The research, described in an article in physorg.com: Rain power: harvesting energy from the sky, was done by Thomas Jager, Romain Guigon, Jean-Jacques Chaillout, and Ghislain Despesse, from Minatec in Grenoble. The original work is described in two articles in the journal Smart Materials and Structures, Harvesting raindrop energy: theory and Harvesting raindrop energy: experimental study (subscription required for full article). The basic idea is very simple; it uses a piezoelectric material, which generates a voltage across its faces when it is deformed, to convert the energy imparted on the impact of a raindrop onto a surface into a pulse of electrical current.
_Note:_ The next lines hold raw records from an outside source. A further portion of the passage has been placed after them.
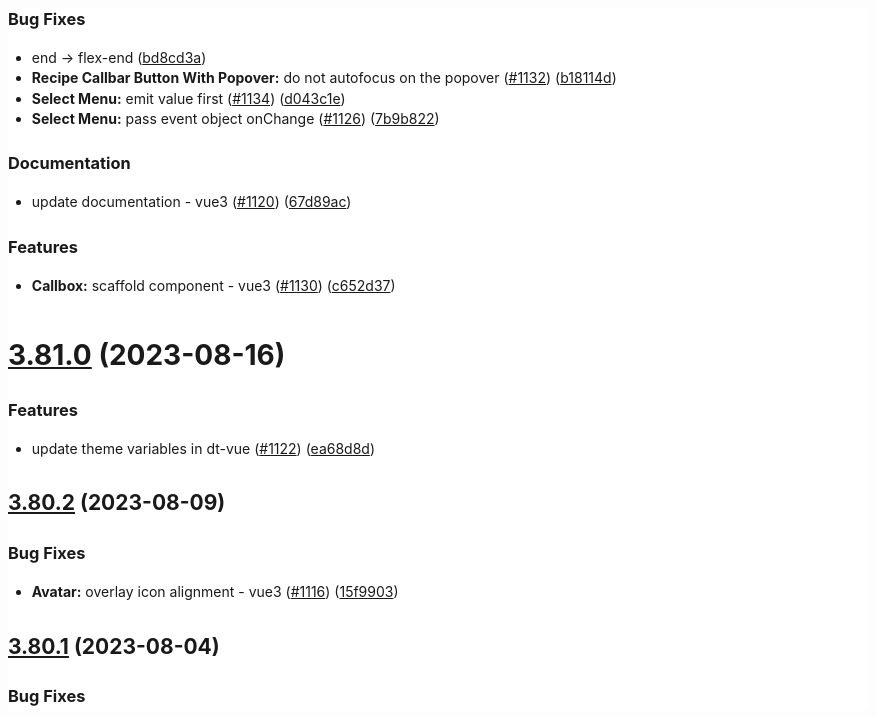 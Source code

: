
### Bug Fixes

* end -> flex-end ([bd8cd3a](https://github.com/dialpad/dialtone-vue/commit/bd8cd3a28204aa509a6275bf0b6300d83fa3d4cb))
* **Recipe Callbar Button With Popover:** do not autofocus on the popover ([#1132](https://github.com/dialpad/dialtone-vue/issues/1132)) ([b18114d](https://github.com/dialpad/dialtone-vue/commit/b18114dced0e7792d84ac1bd7da5a4e1eb123a3b))
* **Select Menu:** emit value first ([#1134](https://github.com/dialpad/dialtone-vue/issues/1134)) ([d043c1e](https://github.com/dialpad/dialtone-vue/commit/d043c1efb1cb426d320f3d21b94941cf56556233))
* **Select Menu:** pass event object onChange ([#1126](https://github.com/dialpad/dialtone-vue/issues/1126)) ([7b9b822](https://github.com/dialpad/dialtone-vue/commit/7b9b822695cf463931f665aff2c631b870ace8cf))


### Documentation

* update documentation - vue3 ([#1120](https://github.com/dialpad/dialtone-vue/issues/1120)) ([67d89ac](https://github.com/dialpad/dialtone-vue/commit/67d89ac38dd5aaa127838e124941e09bf4d42921))


### Features

* **Callbox:** scaffold component - vue3 ([#1130](https://github.com/dialpad/dialtone-vue/issues/1130)) ([c652d37](https://github.com/dialpad/dialtone-vue/commit/c652d37e419c80490023f828dc007d572e7be5b7))

# [3.81.0](https://github.com/dialpad/dialtone-vue/compare/v3.80.2...v3.81.0) (2023-08-16)


### Features

* update theme variables in dt-vue ([#1122](https://github.com/dialpad/dialtone-vue/issues/1122)) ([ea68d8d](https://github.com/dialpad/dialtone-vue/commit/ea68d8d8c04d5485b9af9b726de318bf8350a376))

## [3.80.2](https://github.com/dialpad/dialtone-vue/compare/v3.80.1...v3.80.2) (2023-08-09)


### Bug Fixes

* **Avatar:** overlay icon alignment - vue3 ([#1116](https://github.com/dialpad/dialtone-vue/issues/1116)) ([15f9903](https://github.com/dialpad/dialtone-vue/commit/15f990325c0e1286ca9668e3e7cacfaf4e91e2c2))

## [3.80.1](https://github.com/dialpad/dialtone-vue/compare/v3.80.0...v3.80.1) (2023-08-04)


### Bug Fixes

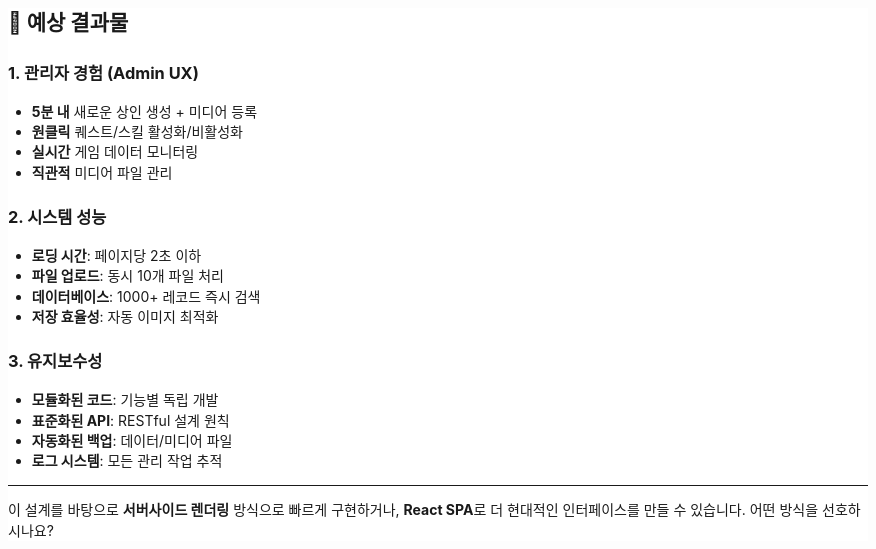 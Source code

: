 
## 🎯 예상 결과물

### 1. 관리자 경험 (Admin UX)
- **5분 내** 새로운 상인 생성 + 미디어 등록
- **원클릭** 퀘스트/스킬 활성화/비활성화
- **실시간** 게임 데이터 모니터링
- **직관적** 미디어 파일 관리

### 2. 시스템 성능
- **로딩 시간**: 페이지당 2초 이하
- **파일 업로드**: 동시 10개 파일 처리
- **데이터베이스**: 1000+ 레코드 즉시 검색
- **저장 효율성**: 자동 이미지 최적화

### 3. 유지보수성
- **모듈화된 코드**: 기능별 독립 개발
- **표준화된 API**: RESTful 설계 원칙
- **자동화된 백업**: 데이터/미디어 파일
- **로그 시스템**: 모든 관리 작업 추적

---

이 설계를 바탕으로 **서버사이드 렌더링** 방식으로 빠르게 구현하거나, **React SPA**로 더 현대적인 인터페이스를 만들 수 있습니다. 어떤 방식을 선호하시나요?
The material chosen is a polymer called poly(vinylidene fluoride), which is already extensively exploited for its piezoelectric properties in applications such as microphones and loudspeakers.
So, should we abandon plans to coat our roofs with solar cells and instead invest in rain-energy harvesting panels? It’s worth doing a back of an envelope sum. The article claims that a typical raindrop’s velocity is about 3 m/s. Taking Sheffield’s average annual rainfall of about 80 cm, we can estimate the total kinetic energy of the rain landing on a square meter in a year as 3600 J, corresponding to a power per unit area of about 3 milliwatts. This isn’t very impressive; even at these dismal northern latitudes the sun supplies about 100 W per square meter, averaged over the year. So, even accounting for the fact that PVDF is likely to be a lot cheaper than any photovoltaic material in prospect, and energy conversion efficiencies might be higher, its difficult to see any circumstances in which it would make sense to try and collect rainwater energy rather than sunlight.
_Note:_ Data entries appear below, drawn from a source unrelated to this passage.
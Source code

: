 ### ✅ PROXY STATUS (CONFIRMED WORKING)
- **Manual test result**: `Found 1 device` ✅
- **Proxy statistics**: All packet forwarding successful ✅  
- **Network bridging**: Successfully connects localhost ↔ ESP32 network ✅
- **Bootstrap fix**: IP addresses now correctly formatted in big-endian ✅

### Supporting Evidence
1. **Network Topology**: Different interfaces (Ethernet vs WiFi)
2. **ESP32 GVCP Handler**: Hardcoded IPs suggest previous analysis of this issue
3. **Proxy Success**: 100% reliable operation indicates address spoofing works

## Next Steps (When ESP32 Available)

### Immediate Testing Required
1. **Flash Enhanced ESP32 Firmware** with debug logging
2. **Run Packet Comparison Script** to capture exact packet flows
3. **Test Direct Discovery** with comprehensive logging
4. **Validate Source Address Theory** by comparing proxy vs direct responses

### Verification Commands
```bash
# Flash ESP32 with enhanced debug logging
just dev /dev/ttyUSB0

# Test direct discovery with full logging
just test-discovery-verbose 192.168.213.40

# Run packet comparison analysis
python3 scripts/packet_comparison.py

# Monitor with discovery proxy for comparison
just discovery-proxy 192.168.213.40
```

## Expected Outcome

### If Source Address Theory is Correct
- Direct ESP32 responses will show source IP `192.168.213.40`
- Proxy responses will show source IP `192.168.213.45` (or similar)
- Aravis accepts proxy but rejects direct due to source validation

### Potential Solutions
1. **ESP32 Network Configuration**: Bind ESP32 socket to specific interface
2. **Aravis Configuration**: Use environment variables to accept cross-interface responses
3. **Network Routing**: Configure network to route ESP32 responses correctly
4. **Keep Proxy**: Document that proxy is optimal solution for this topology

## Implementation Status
Another way to do it would be to collect rainwater on the roof and let it flow down to ground level (which of course you’re doing anyway), collecting energy from the flow. If you get 80 cm per year, over 1 square meter that would be .8 cubic meters or 800 liters of water, weighing 800 kg. If you could extract the potential energy of this weight falling 3 meters to the ground, mgh would be 800*10*3 or 24000 Joules, 7 times greater than the kinetic energy of the raindrops. Unfortunately this still puts power in the milliwatt range.
Of course – and in this way we’ve rediscovered personal hydroelectric plants! This makes clear what you need for meaningful hydro plants – a very large catchment area with high rainfall so you collect enough water, and somewhere hilly so you have a large potential energy to capture. The problem with rain is that, although you’d think the potential energy you were capturing is very large because clouds are rather high up, the drops the rain comes in are so small that their terminal velocity is rather low. One can imagine the limit of infinite amounts of rain falling in the form of infinitesimally small drops, at velocities approaching zero, from which you could extract no useful energy at all. Which pretty much describes the climate of my nearby city of Manchester, of course.